Sql-server – How to optimize a query so that it seeks on one index first, and then another index after that

indexjoin;performancequery-performancespatialsql server

I have two sets of earth measurements from satellite data, each with time fields (mjd for mean julian date) and geography positions (GeoPoint, spacial) and I'm looking for coincidences between the two sets such that their times match to a threshold of 3hrs (or .125 days) and their distances to within 200 km of each other.

I have made indexes for both the mjd fields on both tables and spatial tables.

When I just join on the time constraint, the database calculates 100,000 matches in 8 seconds and computes the distances for all 100,000 matches in that time. The query looks like this:

select top 100000 h.Time, m.Time, h.GeoPoint.STDistance(m.GeoPoint)/1000.0
from L2V5.dbo.header h join L2.dbo.MLS_Header m
on h.mjd between m.mjd-.125 and m.mjd+.125
option( table hint ( h, index(ix_MJD) ), table hint( m, index(ix_MJD) ) )

And the executed plan is:

Only mjd constraint

When sorted, 9 of the distances were under 200km, so there are matches. The trouble is, when I add the distance constraint and run this instead,

select top 10 h.Time, m.Time, h.GeoPoint.STDistance(m.GeoPoint)/1000.0
from L2V5.dbo.header h join L2.dbo.MLS_Header m
on h.mjd between m.mjd-.125 and m.mjd+.125
and h.GeoPoint.STDistance(m.GeoPoint)<200000
option( table hint ( h, index(ix_MJD) ), table hint( m, index(ix_MJD) ) )

it goes away for a long time. Obviously, in 8 seconds, it could find 100,000 time matches, 9 of which were under 200km, so the optimizer must be trying something sub-optimal. The plan looks similar to above with a filter on the distances (I'm guessing).

with spatial constrant, no spatial filter

I can force the use of the spatial index with this:

select top 5 h.Time, m.Time, h.GeoPoint.STDistance(m.GeoPoint)/1000.0 
from L2V5.dbo.header h join L2.dbo.MLS_Header m 
on h.GeoPoint.STDistance(m.GeoPoint)<200000
and h.mjd between m.mjd-.125 and m.mjd+.125 
option( table hint ( h, index(ix_MJD), index(ix_GeoPoint) ), table hint( m, index(ix_MJD) ) )

both constraints with both indexes

which then takes 3 minutes to find 5 matches.

How do I tell the query optimizer to use the MJD index seek first, and then the spatial index second (or is that what it is doing already) and is there any way I can help it out by telling it how many matches to expect? If it can compute 100,000 matches with distances in 8 seconds that has 9 under 200km, shouldn't the addition of the spatial index make it faster not slower?

Thanks for any other tips or ideas.

EDIT: To answer the question what the plan looks like without the hints, this (and it takes forever):

no hints

It maybe also worth mentioning that there are almost 1M records in the one table and 8M in the other

Best Answer

The problem is that it might (and knowing spatial indexes, probably will) assume that the spatial filter will be a lot more selective than the time filter.

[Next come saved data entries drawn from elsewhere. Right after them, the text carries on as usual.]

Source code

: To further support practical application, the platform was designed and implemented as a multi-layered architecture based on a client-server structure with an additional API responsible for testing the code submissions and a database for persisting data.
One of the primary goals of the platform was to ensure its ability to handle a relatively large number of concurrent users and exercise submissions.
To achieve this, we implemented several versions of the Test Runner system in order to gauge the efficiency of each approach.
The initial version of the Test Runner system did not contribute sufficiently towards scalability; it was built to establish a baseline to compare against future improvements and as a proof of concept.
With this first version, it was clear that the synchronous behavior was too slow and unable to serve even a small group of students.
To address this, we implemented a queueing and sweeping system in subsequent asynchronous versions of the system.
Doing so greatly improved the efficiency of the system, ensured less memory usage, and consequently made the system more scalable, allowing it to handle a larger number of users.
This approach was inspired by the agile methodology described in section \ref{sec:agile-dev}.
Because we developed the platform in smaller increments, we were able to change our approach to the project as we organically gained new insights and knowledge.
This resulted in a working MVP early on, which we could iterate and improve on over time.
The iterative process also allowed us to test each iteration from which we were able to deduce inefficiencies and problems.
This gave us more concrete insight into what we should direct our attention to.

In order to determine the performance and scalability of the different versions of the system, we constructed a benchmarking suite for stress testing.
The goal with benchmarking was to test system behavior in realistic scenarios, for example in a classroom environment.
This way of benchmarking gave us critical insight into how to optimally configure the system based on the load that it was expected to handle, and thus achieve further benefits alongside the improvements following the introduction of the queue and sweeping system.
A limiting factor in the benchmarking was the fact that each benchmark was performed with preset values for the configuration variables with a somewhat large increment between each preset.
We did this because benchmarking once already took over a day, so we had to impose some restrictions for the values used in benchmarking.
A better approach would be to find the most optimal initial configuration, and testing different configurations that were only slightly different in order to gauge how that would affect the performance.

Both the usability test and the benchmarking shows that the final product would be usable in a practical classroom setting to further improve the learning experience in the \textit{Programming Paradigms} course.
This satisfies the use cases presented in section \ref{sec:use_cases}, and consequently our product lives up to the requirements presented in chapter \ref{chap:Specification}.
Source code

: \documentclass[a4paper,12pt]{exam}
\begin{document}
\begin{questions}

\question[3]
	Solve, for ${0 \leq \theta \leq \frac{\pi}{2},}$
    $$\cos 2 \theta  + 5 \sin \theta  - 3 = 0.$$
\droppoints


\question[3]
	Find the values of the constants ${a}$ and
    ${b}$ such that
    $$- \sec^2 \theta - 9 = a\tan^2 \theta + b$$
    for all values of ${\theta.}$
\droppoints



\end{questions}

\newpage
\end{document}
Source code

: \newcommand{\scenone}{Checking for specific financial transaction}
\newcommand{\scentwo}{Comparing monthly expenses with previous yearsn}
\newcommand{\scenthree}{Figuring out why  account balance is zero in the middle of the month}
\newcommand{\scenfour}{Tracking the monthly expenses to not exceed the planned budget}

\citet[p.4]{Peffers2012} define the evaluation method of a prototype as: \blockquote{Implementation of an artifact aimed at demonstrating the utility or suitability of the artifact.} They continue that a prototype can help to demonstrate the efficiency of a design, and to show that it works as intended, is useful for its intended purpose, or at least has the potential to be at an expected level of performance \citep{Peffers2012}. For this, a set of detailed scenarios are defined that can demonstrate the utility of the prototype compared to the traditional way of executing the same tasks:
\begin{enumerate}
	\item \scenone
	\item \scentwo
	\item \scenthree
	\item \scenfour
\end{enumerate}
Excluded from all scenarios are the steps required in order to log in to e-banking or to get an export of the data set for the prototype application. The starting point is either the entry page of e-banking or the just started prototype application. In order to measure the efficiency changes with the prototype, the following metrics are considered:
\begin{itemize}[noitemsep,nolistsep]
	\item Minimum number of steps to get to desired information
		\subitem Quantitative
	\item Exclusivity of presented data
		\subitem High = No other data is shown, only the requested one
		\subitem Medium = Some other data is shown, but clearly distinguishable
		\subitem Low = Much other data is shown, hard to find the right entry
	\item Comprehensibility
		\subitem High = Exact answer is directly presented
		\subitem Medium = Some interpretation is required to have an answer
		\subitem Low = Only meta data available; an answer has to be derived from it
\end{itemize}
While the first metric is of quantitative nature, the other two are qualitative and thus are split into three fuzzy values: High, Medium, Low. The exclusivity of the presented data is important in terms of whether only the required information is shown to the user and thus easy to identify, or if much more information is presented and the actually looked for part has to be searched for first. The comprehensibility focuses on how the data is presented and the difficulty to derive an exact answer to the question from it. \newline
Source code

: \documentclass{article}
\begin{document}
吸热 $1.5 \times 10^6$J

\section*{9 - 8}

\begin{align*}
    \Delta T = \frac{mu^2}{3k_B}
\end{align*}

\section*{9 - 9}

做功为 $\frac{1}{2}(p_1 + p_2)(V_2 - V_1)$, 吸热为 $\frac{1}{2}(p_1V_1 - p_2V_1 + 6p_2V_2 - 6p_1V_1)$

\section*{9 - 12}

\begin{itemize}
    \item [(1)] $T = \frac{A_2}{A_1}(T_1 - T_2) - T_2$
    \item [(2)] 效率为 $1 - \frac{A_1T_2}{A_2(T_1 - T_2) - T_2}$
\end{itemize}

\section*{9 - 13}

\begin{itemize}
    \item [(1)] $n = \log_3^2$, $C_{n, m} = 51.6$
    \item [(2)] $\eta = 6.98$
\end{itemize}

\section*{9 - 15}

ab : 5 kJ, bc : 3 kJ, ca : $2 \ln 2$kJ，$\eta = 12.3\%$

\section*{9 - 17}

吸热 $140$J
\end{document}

But if you have a few million records within 200km, then it could be significantly worse.

You're asking it to find records within 200km, which returns data ordered by some spatial order. Finding the records in there that are close in time means checking each one.

Or else you're finding records by time, and you're getting results in time order. Then, filtering this list to the 200km radius is a matter of checking each one.

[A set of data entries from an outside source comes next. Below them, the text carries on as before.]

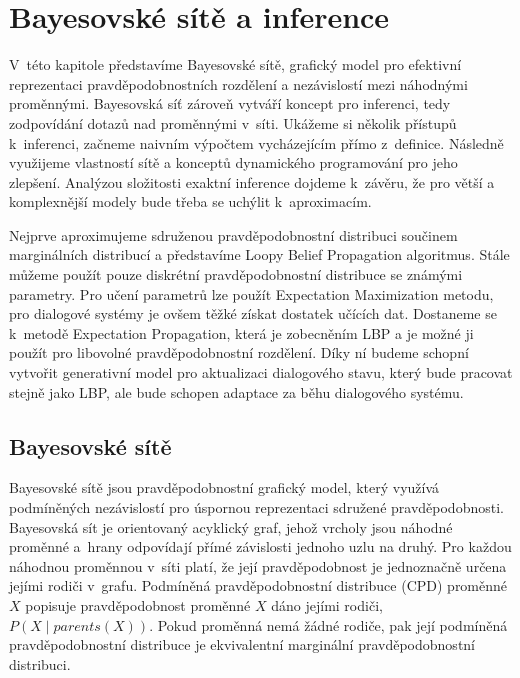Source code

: \chapter{Bayesovské sítě a inference}
\label{ch:kap2}

V~této kapitole představíme Bayesovské sítě, grafický model pro efektivní reprezentaci pravděpodobnostních rozdělení a nezávislostí mezi náhodnými proměnnými.
Bayesovská síť zároveň vytváří koncept pro inferenci, tedy zodpovídání dotazů nad proměnnými v~síti.
Ukážeme si několik přístupů k~inferenci, začneme naivním výpočtem vycházejícím přímo z~definice.
Následně využijeme vlastností sítě a konceptů dynamického programování pro jeho zlepšení.
Analýzou složitosti exaktní inference dojdeme k~závěru, že pro větší a komplexnější modely bude třeba se uchýlit k~aproximacím.

Nejprve aproximujeme sdruženou pravděpodobnostní distribuci součinem marginálních distribucí a představíme Loopy Belief Propagation algoritmus.
Stále můžeme použít pouze diskrétní pravděpodobnostní distribuce se známými parametry.
Pro učení parametrů lze použít Expectation Maximization metodu, pro dialogové systémy je ovšem těžké získat dostatek učících dat.
Dostaneme se k~metodě Expectation Propagation, která je zobecněním LBP a je možné ji použít pro libovolné pravděpodobnostní rozdělení.
Díky ní budeme schopní vytvořit generativní model pro aktualizaci dialogového stavu, který bude pracovat stejně jako LBP, ale bude schopen adaptace za běhu dialogového systému.

\section{Bayesovské sítě}
\label{sec:bn}

Bayesovské sítě jsou pravděpodobnostní grafický model, který využívá podmíněných nezávislostí pro úspornou reprezentaci sdružené pravděpodobnosti.
Bayesovská sít je orientovaný acyklický graf, jehož vrcholy jsou náhodné proměnné a~hrany odpovídají přímé závislosti jednoho uzlu na druhý.
Pro každou náhodnou proměnnou v~síti platí, že její pravděpodobnost je jednoznačně určena jejími rodiči v~grafu.
Podmíněná pravděpodobnostní distribuce (CPD) proměnné $X$ popisuje pravděpodobnost proměnné $X$ dáno jejími rodiči, $P(X \mid parents(X))$.
Pokud proměnná nemá žádné rodiče, pak její podmíněná pravděpodobnostní distribuce je ekvivalentní marginální pravděpodobnostní distribuci.

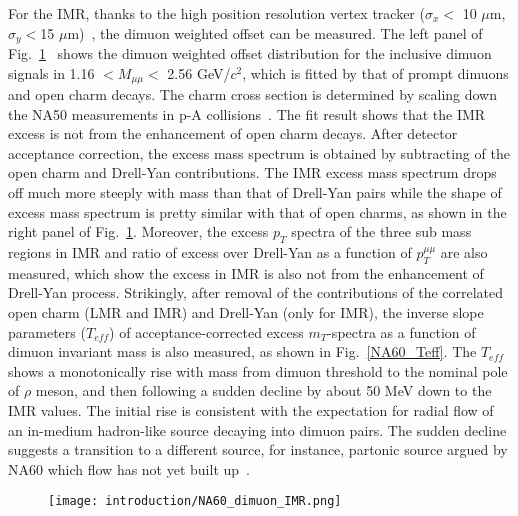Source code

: For the IMR, thanks to the high position resolution vertex tracker ($\sigma_{x}<$ 10 $\mu$m, $\sigma_{y}<$15 $\mu$m)~\cite{NA60:dimuon2}, the dimuon weighted offset can be measured. The left panel of Fig.~\ref{NA60_IMRdimuon}~\cite{NA60:dimuon2,NA60:dimuon5} shows the dimuon weighted offset distribution for the inclusive dimuon signals in 1.16 $<M_{\mu\mu}<$ 2.56 GeV/$c^{2}$, which is fitted by that of prompt dimuons and open charm decays. The charm cross section is determined by scaling down the NA50 measurements in p-A collisions~\cite{NA50:dimuon}. The fit result shows that the IMR excess is not from the enhancement of open charm decays. After detector acceptance correction, the excess mass spectrum is obtained by subtracting of the open charm and Drell-Yan contributions. The IMR excess mass spectrum drops off much more steeply with mass than that of Drell-Yan pairs while the shape of excess mass spectrum is pretty similar with that of open charms, as shown in the right panel of Fig.~\ref{NA60_IMRdimuon}. Moreover, the excess $p_{T}$ spectra of the three sub mass regions in IMR and ratio of excess over Drell-Yan as a function of $p_{T}^{\mu\mu}$ are also measured, which show the excess in IMR is also not from the enhancement of Drell-Yan process. Strikingly, after removal of the contributions of the correlated open charm (LMR and IMR) and Drell-Yan (only for IMR), the inverse slope parameters ($T_{eff}$) of acceptance-corrected excess $m_{T}$-spectra as a function of  dimuon invariant mass is also measured, as shown in Fig.~\ref{NA60_Teff}. The $T_{eff}$ shows a monotonically rise with mass from dimuon threshold to the nominal pole of $\rho$ meson, and then following a sudden decline by about 50 MeV down to the IMR values. The initial rise is consistent with the expectation for radial flow of an in-medium hadron-like source decaying into dimuon pairs. The sudden decline suggests a transition to a different source, for instance, partonic source argued by NA60 which flow has not yet built up~\cite{NA60:dimuon1,NA60:dimuon2,NA60:dimuon3}.

\begin{figure}[htbp]
\centering
\texttt{[image: introduction/NA60\_dimuon\_IMR.png]}
 \label{NA60_IMRdimuon}
\end{figure}

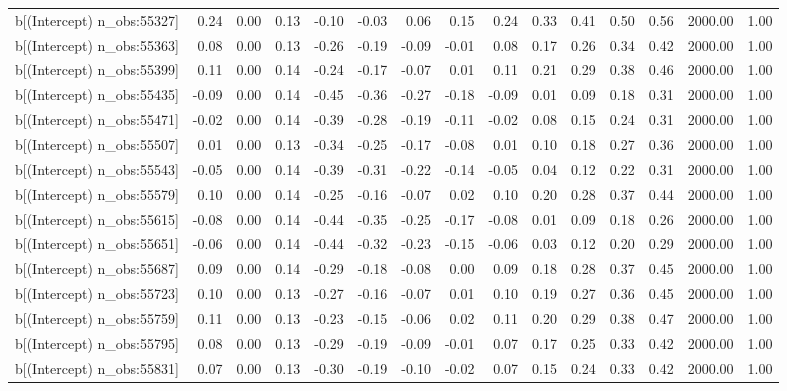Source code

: \begin{table}[ht]
\begin{tabular}{rrrrrrrrrrrrrrr}
  b[(Intercept) n\_obs:55327] & 0.24 & 0.00 & 0.13 & -0.10 & -0.03 & 0.06 & 0.15 & 0.24 & 0.33 & 0.41 & 0.50 & 0.56 & 2000.00 & 1.00 \\ 
  b[(Intercept) n\_obs:55363] & 0.08 & 0.00 & 0.13 & -0.26 & -0.19 & -0.09 & -0.01 & 0.08 & 0.17 & 0.26 & 0.34 & 0.42 & 2000.00 & 1.00 \\ 
  b[(Intercept) n\_obs:55399] & 0.11 & 0.00 & 0.14 & -0.24 & -0.17 & -0.07 & 0.01 & 0.11 & 0.21 & 0.29 & 0.38 & 0.46 & 2000.00 & 1.00 \\ 
  b[(Intercept) n\_obs:55435] & -0.09 & 0.00 & 0.14 & -0.45 & -0.36 & -0.27 & -0.18 & -0.09 & 0.01 & 0.09 & 0.18 & 0.31 & 2000.00 & 1.00 \\ 
  b[(Intercept) n\_obs:55471] & -0.02 & 0.00 & 0.14 & -0.39 & -0.28 & -0.19 & -0.11 & -0.02 & 0.08 & 0.15 & 0.24 & 0.31 & 2000.00 & 1.00 \\ 
  b[(Intercept) n\_obs:55507] & 0.01 & 0.00 & 0.13 & -0.34 & -0.25 & -0.17 & -0.08 & 0.01 & 0.10 & 0.18 & 0.27 & 0.36 & 2000.00 & 1.00 \\ 
  b[(Intercept) n\_obs:55543] & -0.05 & 0.00 & 0.14 & -0.39 & -0.31 & -0.22 & -0.14 & -0.05 & 0.04 & 0.12 & 0.22 & 0.31 & 2000.00 & 1.00 \\ 
  b[(Intercept) n\_obs:55579] & 0.10 & 0.00 & 0.14 & -0.25 & -0.16 & -0.07 & 0.02 & 0.10 & 0.20 & 0.28 & 0.37 & 0.44 & 2000.00 & 1.00 \\ 
  b[(Intercept) n\_obs:55615] & -0.08 & 0.00 & 0.14 & -0.44 & -0.35 & -0.25 & -0.17 & -0.08 & 0.01 & 0.09 & 0.18 & 0.26 & 2000.00 & 1.00 \\ 
  b[(Intercept) n\_obs:55651] & -0.06 & 0.00 & 0.14 & -0.44 & -0.32 & -0.23 & -0.15 & -0.06 & 0.03 & 0.12 & 0.20 & 0.29 & 2000.00 & 1.00 \\ 
  b[(Intercept) n\_obs:55687] & 0.09 & 0.00 & 0.14 & -0.29 & -0.18 & -0.08 & 0.00 & 0.09 & 0.18 & 0.28 & 0.37 & 0.45 & 2000.00 & 1.00 \\ 
  b[(Intercept) n\_obs:55723] & 0.10 & 0.00 & 0.13 & -0.27 & -0.16 & -0.07 & 0.01 & 0.10 & 0.19 & 0.27 & 0.36 & 0.45 & 2000.00 & 1.00 \\ 
  b[(Intercept) n\_obs:55759] & 0.11 & 0.00 & 0.13 & -0.23 & -0.15 & -0.06 & 0.02 & 0.11 & 0.20 & 0.29 & 0.38 & 0.47 & 2000.00 & 1.00 \\ 
  b[(Intercept) n\_obs:55795] & 0.08 & 0.00 & 0.13 & -0.29 & -0.19 & -0.09 & -0.01 & 0.07 & 0.17 & 0.25 & 0.33 & 0.42 & 2000.00 & 1.00 \\ 
  b[(Intercept) n\_obs:55831] & 0.07 & 0.00 & 0.13 & -0.30 & -0.19 & -0.10 & -0.02 & 0.07 & 0.15 & 0.24 & 0.33 & 0.42 & 2000.00 & 1.00 \\ 

\end{tabular}
\end{table}
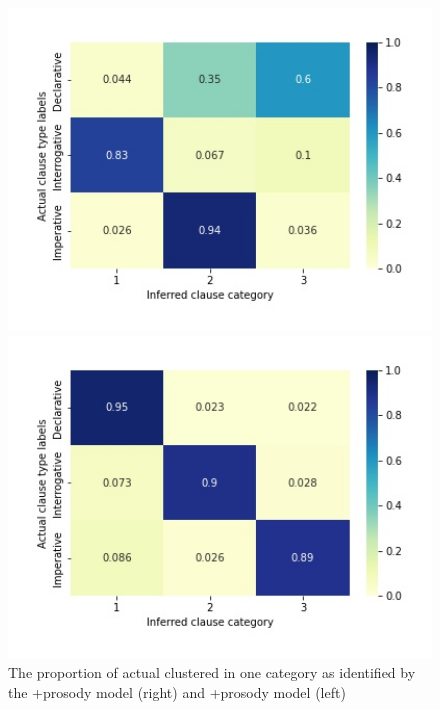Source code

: \begin{figure}[H]
\begin{minipage}[b]{0.45\linewidth}	
    \centering
    \includegraphics[width=1.2\textwidth]{figures/baseline-heatrev-bu.jpg}
\end{minipage}
\begin{minipage}[b]{0.45\linewidth}	
    \centering
    \includegraphics[width=1.2\textwidth]{figures/target-heatrev-bu.jpg}
\end{minipage}   
    \caption{The proportion of actual \diis{} clustered in one category as identified by the \dlearnerabbr{}+prosody model (right) and \plearnerabbr{}+prosody model (left) }
    \label{fig:heatrev-prosody}
\end{figure}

If you filter the data in two ranges like this, it becomes hard to apply the second filter using an index. You may be better off telling it not to use the spatial index if the time filter is the tighter one.

If both are large individually, and it's only together that they are tight, then you have a more complex issue, one that people have tried to solve for a long time, and which could be nicely resolved by indexes that cover 3D (and beyond) space. Except that SQL Server doesn't have them.

Sorry.

Edit: more info...

This is a similar problem to finding time ranges that cover a particular point in time. When you search for the records that start before that point, you then have an unordered mess of end times - and vice-versa. If you look for people in the phone book whose surnames start with F, you can't hope to find the people whose first names start with R very easily. And an index on first name doesn't help either for the same reason. Finding things in that next index is hard when your first index is not an equality.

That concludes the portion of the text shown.